## ABOUT THIS TASK:
From the entries below, retype only the lines from the one with "0| 0| 22|2024-05-06T19:17:22.801477Z|" through the one with "0| 0| 6|2024-05-06T19:16:22.043434Z|", exactly as written.

───── DATA RECORDS ─────

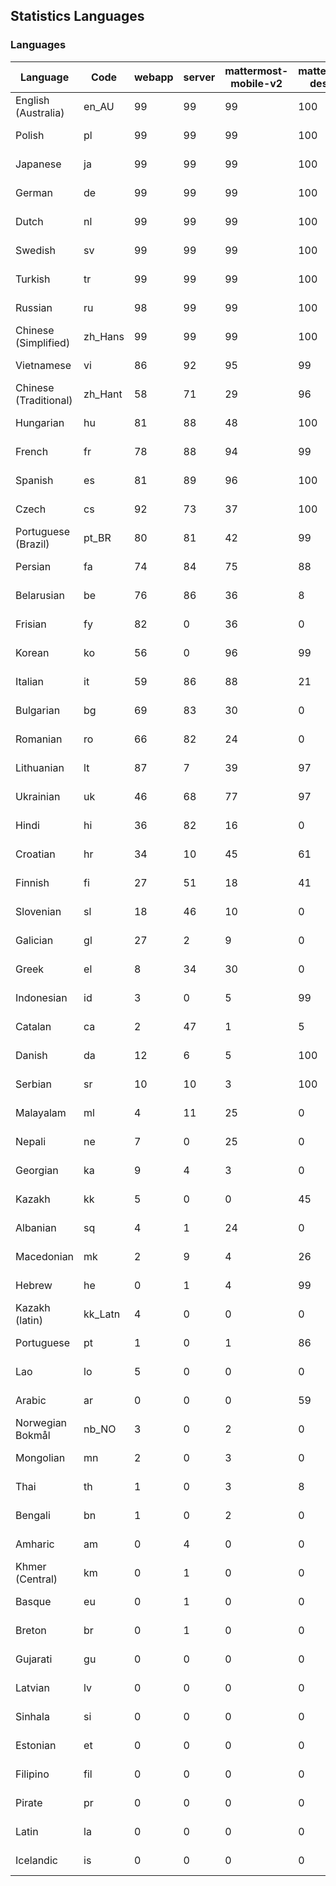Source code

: ## Statistics Languages ##
###  Languages  ###
|Language|Code|webapp|server|mattermost-mobile-v2|mattermost-desktop|playbook-webapp|calls-webapp|Total|Last Modified|
|---|---|---|---|---|---|---|---|---|---|
|English (Australia)|en_AU| 99| 99| 99| 100| 0| 0| 99|2024-05-06T19:15:25.166237Z|
|Polish|pl| 99| 99| 99| 100| 0| 99| 99|2024-05-06T19:17:01.055313Z|
|Japanese|ja| 99| 99| 99| 100| 0| 99| 99|2024-05-06T19:16:17.086903Z|
|German|de| 99| 99| 99| 100| 0| 99| 99|2024-05-06T19:15:19.875087Z|
|Dutch|nl| 99| 99| 99| 100| 0| 99| 99|2024-05-06T19:16:58.705743Z|
|Swedish|sv| 99| 99| 99| 100| 0| 93| 99|2024-05-06T19:17:31.756010Z|
|Turkish|tr| 99| 99| 99| 100| 0| 93| 99|2024-05-06T19:17:37.429307Z|
|Russian|ru| 98| 99| 99| 100| 0| 63| 95|2024-05-06T19:17:17.019298Z|
|Chinese (Simplified)|zh_Hans| 99| 99| 99| 100| 0| 93| 95|2024-05-06T19:17:46.467264Z|
|Vietnamese|vi| 86| 92| 95| 99| 0| 82| 89|2024-05-06T19:17:43.792789Z|
|Chinese (Traditional)|zh_Hant| 58| 71| 29| 96| 0| 13| 87|2024-05-06T19:17:49.269271Z|
|Hungarian|hu| 81| 88| 48| 100| 0| 0| 80|2024-05-06T19:16:06.888665Z|
|French|fr| 78| 88| 94| 99| 0| 48| 79|2024-05-06T19:15:45.186298Z|
|Spanish|es| 81| 89| 96| 100| 0| 23| 79|2024-05-06T19:15:28.129568Z|
|Czech|cs| 92| 73| 37| 100| 0| 90| 77|2024-05-06T19:15:14.371594Z|
|Portuguese (Brazil)|pt_BR| 80| 81| 42| 99| 0| 82| 76|2024-05-06T19:17:07.800431Z|
|Persian|fa| 74| 84| 75| 88| 0| 0| 73|2024-05-06T19:15:36.855646Z|
|Belarusian|be| 76| 86| 36| 8| 0| 0| 72|2024-05-06T19:15:00.156105Z|
|Frisian|fy| 82| 0| 36| 0| 0| 0| 71|2024-05-06T19:15:48.337935Z|
|Korean|ko| 56| 0| 96| 99| 0| 82| 67|2024-05-06T19:16:29.701182Z|
|Italian|it| 59| 86| 88| 21| 0| 19| 67|2024-05-06T19:16:14.275091Z|
|Bulgarian|bg| 69| 83| 30| 0| 0| 0| 66|2024-05-06T19:15:03.388045Z|
|Romanian|ro| 66| 82| 24| 0| 0| 0| 63|2024-05-06T19:17:13.833332Z|
|Lithuanian|lt| 87| 7| 39| 97| 0| 73| 61|2024-05-06T19:16:37.419531Z|
|Ukrainian|uk| 46| 68| 77| 97| 0| 0| 57|2024-05-06T19:17:40.463904Z|
|Hindi|hi| 36| 82| 16| 0| 0| 0| 45|2024-05-06T19:15:59.436702Z|
|Croatian|hr| 34| 10| 45| 61| 0| 96| 36|2024-05-06T19:16:02.582049Z|
|Finnish|fi| 27| 51| 18| 41| 0| 0| 32|2024-05-06T19:15:39.409066Z|
|Slovenian|sl| 18| 46| 10| 0| 0| 0| 22|2024-05-06T19:17:22.801477Z|
|Galician|gl| 27| 2| 9| 0| 0| 0| 17|2024-05-06T19:15:50.988401Z|
|Greek|el| 8| 34| 30| 0| 0| 0| 17|2024-05-06T19:15:22.550354Z|
|Indonesian|id| 3| 0| 5| 99| 0| 0| 14|2024-05-06T19:16:09.591238Z|
|Catalan|ca| 2| 47| 1| 5| 0| 0| 13|2024-05-06T19:15:11.782584Z|
|Danish|da| 12| 6| 5| 100| 0| 0| 12|2024-05-06T19:15:17.122900Z|
|Serbian|sr| 10| 10| 3| 100| 0| 0| 12|2024-05-06T19:17:28.665672Z|
|Malayalam|ml| 4| 11| 25| 0| 0| 0| 9|2024-05-06T19:16:46.798296Z|
|Nepali|ne| 7| 0| 25| 0| 0| 0| 7|2024-05-06T19:16:55.572418Z|
|Georgian|ka| 9| 4| 3| 0| 0| 0| 7|2024-05-06T19:16:19.357617Z|
|Kazakh|kk| 5| 0| 0| 45| 0| 0| 6|2024-05-06T19:16:22.043434Z|
|Albanian|sq| 4| 1| 24| 0| 0| 0| 5|2024-05-06T19:17:26.042804Z|
|Macedonian|mk| 2| 9| 4| 26| 0| 0| 5|2024-05-06T19:16:43.280409Z|
|Hebrew|he| 0| 1| 4| 99| 0| 0| 4|2024-05-06T19:15:56.322078Z|
|Kazakh (latin)|kk_Latn| 4| 0| 0| 0| 0| 0| 4|2024-05-06T19:16:24.331533Z|
|Portuguese|pt| 1| 0| 1| 86| 0| 0| 3|2024-05-06T19:17:11.119845Z|
|Lao|lo| 5| 0| 0| 0| 0| 0| 3|2024-05-06T19:16:34.554532Z|
|Arabic|ar| 0| 0| 0| 59| 0| 0| 2|2024-05-06T19:14:56.978682Z|
|Norwegian Bokmål|nb_NO| 3| 0| 2| 0| 0| 0| 2|2024-05-06T19:16:52.972161Z|
|Mongolian|mn| 2| 0| 3| 0| 0| 0| 2|2024-05-06T19:16:50.038695Z|
|Thai|th| 1| 0| 3| 8| 0| 0| 1|2024-05-06T19:17:34.208773Z|
|Bengali|bn| 1| 0| 2| 0| 0| 0| 1|2024-05-06T19:15:06.432398Z|
|Amharic|am| 0| 4| 0| 0| 0| 0| 1|2024-05-06T19:14:54.195224Z|
|Khmer (Central)|km| 0| 1| 0| 0| 0| 0| 0|2024-05-06T19:16:27.329963Z|
|Basque|eu| 0| 1| 0| 0| 0| 0| 0|2024-05-06T19:15:34.023603Z|
|Breton|br| 0| 1| 0| 0| 0| 0| 0|2024-05-06T19:15:08.888518Z|
|Gujarati|gu| 0| 0| 0| 0| 0| 0| 0|2024-05-06T19:15:53.616328Z|
|Latvian|lv| 0| 0| 0| 0| 0| 0| 0|2024-05-06T19:16:39.950681Z|
|Sinhala|si| 0| 0| 0| 0| 0| 0| 0|2024-05-06T19:17:20.128236Z|
|Estonian|et| 0| 0| 0| 0| 0| 0| 0|2024-05-06T19:15:30.879207Z|
|Filipino|fil| 0| 0| 0| 0| 0| 0| 0|2024-05-06T19:15:42.132149Z|
|Pirate|pr| 0| 0| 0| 0| 0| 0| 0|2024-05-06T19:17:04.590549Z|
|Latin|la| 0| 0| 0| 0| 0| 0| 0|2024-05-06T19:16:32.340572Z|
|Icelandic|is| 0| 0| 0| 0| 0| 0| 0|2024-05-06T19:16:12.177895Z|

─────

## RESULT BELOW:
|Slovenian|sl| 18| 46| 10| 0| 0| 0| 22|2024-05-06T19:17:22.801477Z|
|Galician|gl| 27| 2| 9| 0| 0| 0| 17|2024-05-06T19:15:50.988401Z|
|Greek|el| 8| 34| 30| 0| 0| 0| 17|2024-05-06T19:15:22.550354Z|
|Indonesian|id| 3| 0| 5| 99| 0| 0| 14|2024-05-06T19:16:09.591238Z|
|Catalan|ca| 2| 47| 1| 5| 0| 0| 13|2024-05-06T19:15:11.782584Z|
|Danish|da| 12| 6| 5| 100| 0| 0| 12|2024-05-06T19:15:17.122900Z|
|Serbian|sr| 10| 10| 3| 100| 0| 0| 12|2024-05-06T19:17:28.665672Z|
|Malayalam|ml| 4| 11| 25| 0| 0| 0| 9|2024-05-06T19:16:46.798296Z|
|Nepali|ne| 7| 0| 25| 0| 0| 0| 7|2024-05-06T19:16:55.572418Z|
|Georgian|ka| 9| 4| 3| 0| 0| 0| 7|2024-05-06T19:16:19.357617Z|
|Kazakh|kk| 5| 0| 0| 45| 0| 0| 6|2024-05-06T19:16:22.043434Z|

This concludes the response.